## Activity
Each line of the material below should be reproduced exactly.

** Opening Input data block **

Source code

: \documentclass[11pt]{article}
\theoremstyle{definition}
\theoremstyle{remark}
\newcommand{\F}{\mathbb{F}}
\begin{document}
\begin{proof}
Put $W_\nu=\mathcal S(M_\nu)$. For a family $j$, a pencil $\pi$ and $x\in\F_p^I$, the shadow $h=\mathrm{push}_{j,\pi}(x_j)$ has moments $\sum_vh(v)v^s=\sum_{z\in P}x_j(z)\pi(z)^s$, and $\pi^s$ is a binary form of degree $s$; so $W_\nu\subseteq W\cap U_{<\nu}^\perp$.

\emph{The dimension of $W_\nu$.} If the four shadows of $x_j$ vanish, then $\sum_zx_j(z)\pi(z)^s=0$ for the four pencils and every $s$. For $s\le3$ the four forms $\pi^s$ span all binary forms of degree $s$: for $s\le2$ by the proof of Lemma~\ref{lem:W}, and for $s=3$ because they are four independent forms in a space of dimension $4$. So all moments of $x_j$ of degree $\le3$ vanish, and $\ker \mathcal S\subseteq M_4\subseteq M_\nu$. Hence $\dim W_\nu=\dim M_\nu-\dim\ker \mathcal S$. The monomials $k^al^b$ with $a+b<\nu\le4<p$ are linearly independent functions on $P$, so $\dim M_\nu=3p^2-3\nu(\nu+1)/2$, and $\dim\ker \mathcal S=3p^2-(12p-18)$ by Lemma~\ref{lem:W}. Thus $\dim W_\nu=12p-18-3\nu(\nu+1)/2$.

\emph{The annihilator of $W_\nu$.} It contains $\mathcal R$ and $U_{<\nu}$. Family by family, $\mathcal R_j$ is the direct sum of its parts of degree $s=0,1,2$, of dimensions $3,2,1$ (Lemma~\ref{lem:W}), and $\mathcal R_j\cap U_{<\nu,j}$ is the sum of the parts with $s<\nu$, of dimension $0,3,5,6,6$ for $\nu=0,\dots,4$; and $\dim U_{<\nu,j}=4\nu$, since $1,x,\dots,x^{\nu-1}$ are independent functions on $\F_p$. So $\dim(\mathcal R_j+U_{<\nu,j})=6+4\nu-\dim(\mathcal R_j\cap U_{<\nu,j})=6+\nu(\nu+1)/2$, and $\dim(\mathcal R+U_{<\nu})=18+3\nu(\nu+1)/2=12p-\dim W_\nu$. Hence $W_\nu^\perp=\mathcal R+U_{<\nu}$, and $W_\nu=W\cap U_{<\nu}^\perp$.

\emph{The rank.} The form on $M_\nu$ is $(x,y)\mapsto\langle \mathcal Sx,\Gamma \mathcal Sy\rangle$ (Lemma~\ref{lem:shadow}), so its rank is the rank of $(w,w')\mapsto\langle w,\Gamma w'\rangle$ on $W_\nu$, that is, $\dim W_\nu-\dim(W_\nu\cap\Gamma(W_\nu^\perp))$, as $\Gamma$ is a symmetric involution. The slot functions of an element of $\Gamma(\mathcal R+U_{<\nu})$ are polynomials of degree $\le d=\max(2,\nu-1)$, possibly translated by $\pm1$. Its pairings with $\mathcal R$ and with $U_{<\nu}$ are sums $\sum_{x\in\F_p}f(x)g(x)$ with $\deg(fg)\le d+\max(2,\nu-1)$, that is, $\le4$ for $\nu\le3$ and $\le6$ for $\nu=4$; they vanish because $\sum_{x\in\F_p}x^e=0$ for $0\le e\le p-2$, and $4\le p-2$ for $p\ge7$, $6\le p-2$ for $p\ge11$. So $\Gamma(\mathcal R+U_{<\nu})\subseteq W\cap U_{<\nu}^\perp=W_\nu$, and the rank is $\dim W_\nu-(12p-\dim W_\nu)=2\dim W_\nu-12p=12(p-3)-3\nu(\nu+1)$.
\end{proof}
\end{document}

** Closing Input data block **

## Response to this exercise
Source code

: \documentclass[11pt]{article}
\theoremstyle{definition}
\theoremstyle{remark}
\newcommand{\F}{\mathbb{F}}
\begin{document}
\begin{proof}
Put $W_\nu=\mathcal S(M_\nu)$. For a family $j$, a pencil $\pi$ and $x\in\F_p^I$, the shadow $h=\mathrm{push}_{j,\pi}(x_j)$ has moments $\sum_vh(v)v^s=\sum_{z\in P}x_j(z)\pi(z)^s$, and $\pi^s$ is a binary form of degree $s$; so $W_\nu\subseteq W\cap U_{<\nu}^\perp$.

\emph{The dimension of $W_\nu$.} If the four shadows of $x_j$ vanish, then $\sum_zx_j(z)\pi(z)^s=0$ for the four pencils and every $s$. For $s\le3$ the four forms $\pi^s$ span all binary forms of degree $s$: for $s\le2$ by the proof of Lemma~\ref{lem:W}, and for $s=3$ because they are four independent forms in a space of dimension $4$. So all moments of $x_j$ of degree $\le3$ vanish, and $\ker \mathcal S\subseteq M_4\subseteq M_\nu$. Hence $\dim W_\nu=\dim M_\nu-\dim\ker \mathcal S$. The monomials $k^al^b$ with $a+b<\nu\le4<p$ are linearly independent functions on $P$, so $\dim M_\nu=3p^2-3\nu(\nu+1)/2$, and $\dim\ker \mathcal S=3p^2-(12p-18)$ by Lemma~\ref{lem:W}. Thus $\dim W_\nu=12p-18-3\nu(\nu+1)/2$.

\emph{The annihilator of $W_\nu$.} It contains $\mathcal R$ and $U_{<\nu}$. Family by family, $\mathcal R_j$ is the direct sum of its parts of degree $s=0,1,2$, of dimensions $3,2,1$ (Lemma~\ref{lem:W}), and $\mathcal R_j\cap U_{<\nu,j}$ is the sum of the parts with $s<\nu$, of dimension $0,3,5,6,6$ for $\nu=0,\dots,4$; and $\dim U_{<\nu,j}=4\nu$, since $1,x,\dots,x^{\nu-1}$ are independent functions on $\F_p$. So $\dim(\mathcal R_j+U_{<\nu,j})=6+4\nu-\dim(\mathcal R_j\cap U_{<\nu,j})=6+\nu(\nu+1)/2$, and $\dim(\mathcal R+U_{<\nu})=18+3\nu(\nu+1)/2=12p-\dim W_\nu$. Hence $W_\nu^\perp=\mathcal R+U_{<\nu}$, and $W_\nu=W\cap U_{<\nu}^\perp$.

\emph{The rank.} The form on $M_\nu$ is $(x,y)\mapsto\langle \mathcal Sx,\Gamma \mathcal Sy\rangle$ (Lemma~\ref{lem:shadow}), so its rank is the rank of $(w,w')\mapsto\langle w,\Gamma w'\rangle$ on $W_\nu$, that is, $\dim W_\nu-\dim(W_\nu\cap\Gamma(W_\nu^\perp))$, as $\Gamma$ is a symmetric involution. The slot functions of an element of $\Gamma(\mathcal R+U_{<\nu})$ are polynomials of degree $\le d=\max(2,\nu-1)$, possibly translated by $\pm1$. Its pairings with $\mathcal R$ and with $U_{<\nu}$ are sums $\sum_{x\in\F_p}f(x)g(x)$ with $\deg(fg)\le d+\max(2,\nu-1)$, that is, $\le4$ for $\nu\le3$ and $\le6$ for $\nu=4$; they vanish because $\sum_{x\in\F_p}x^e=0$ for $0\le e\le p-2$, and $4\le p-2$ for $p\ge7$, $6\le p-2$ for $p\ge11$. So $\Gamma(\mathcal R+U_{<\nu})\subseteq W\cap U_{<\nu}^\perp=W_\nu$, and the rank is $\dim W_\nu-(12p-\dim W_\nu)=2\dim W_\nu-12p=12(p-3)-3\nu(\nu+1)$.
\end{proof}
\end{document}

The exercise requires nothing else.